Measuring the nation's gay population has always been tricky. Those who identify as lesbian, gay, bisexual or transgender are still subject to social stigma, and many are not comfortable answering questions about their identity.
But in the largest survey of its kind conducted by Gallup, 3.4% of all Americans identified themselves as part of the LGBT community.
Gallup interviewed 120,000 Americans and found that the highest percentages of LGBT identification occurred among non-white, younger and less educated Americans.
Demographer Gary Gates said the survey sheds light on the diversity and complexity of the LGBT community.
"They offer an unprecedented resource for informing LGBT-related debates like those regarding marriage, parenting and workplace discrimination with much-needed facts rather than stereotype or anecdote," said Gates, a scholar with the UCLA School of Law's Williams Institute, which researches sexual orientation and gender identity issues.
The survey differs from the 2010 census, which for the first time measured sexual orientation. But the census counted same-sex partners and same-sex spouses -- 516,396 households.
Of note in the latest Gallup survey, released Thursday, is the fact that non-whites are more likely to identify themselves as LGBT than whites, which challenges common belief that large numbers of the community are white, male and wealthy.
The Gallup poll showed that 4.6% of African-Americans identify as LGBT along with 4% of Latinos and 4.3% of Asian-Americans. Only 3.2% of white Americans say they are LGBT.
More women -- 3.6% -- identified as LGBT than men -- 3.3%. That means 53% of the LGBT community are women.
And, perhaps not surprisingly, younger adults between the ages of 18 and 29 were more than three times as likely as seniors 65 and older to identify as LGBT -- 6.4% of younger Americans said they were LGBT versus 1.9% of older people.

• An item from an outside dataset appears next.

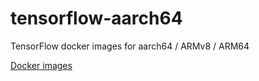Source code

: # tensorflow-aarch64
TensorFlow docker images for aarch64 / ARMv8 / ARM64

[Docker images](https://hub.docker.com/r/kumatea/tensorflow)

The new survey showed LGBT identification is highest among Americans with the lowest levels of education. Of those with a high school education or less, 3.5% identify as LGBT compared with 2.8% of those with a college degree and 3.2% of those with post-graduate education. LGBT identification is highest among those with some college education but not a college degree, at 4.0%.
How will America's LGBT population affect the presidential election?
Gallup found that 44% of LGBT Americans identify as Democratic; 43% as independent; and only 13% as Republican. That compares to 32% of non-LGBT Americans who identify as Democratic, 39% as independent, and 30% as Republican. The respective numbers in the non-LGBT community are 32% Democratic, 39% independent and 30% Republican.
"Given the strong Democratic tilt of the LGBT population, it is not surprising that registered voter preferences of LGBT Americans tilt strongly -- but not monolithically -- toward Barack Obama," the survey said. "Specifically, 71% of LGBT Americans who are registered voters support Obama, while 22% support Mitt Romney."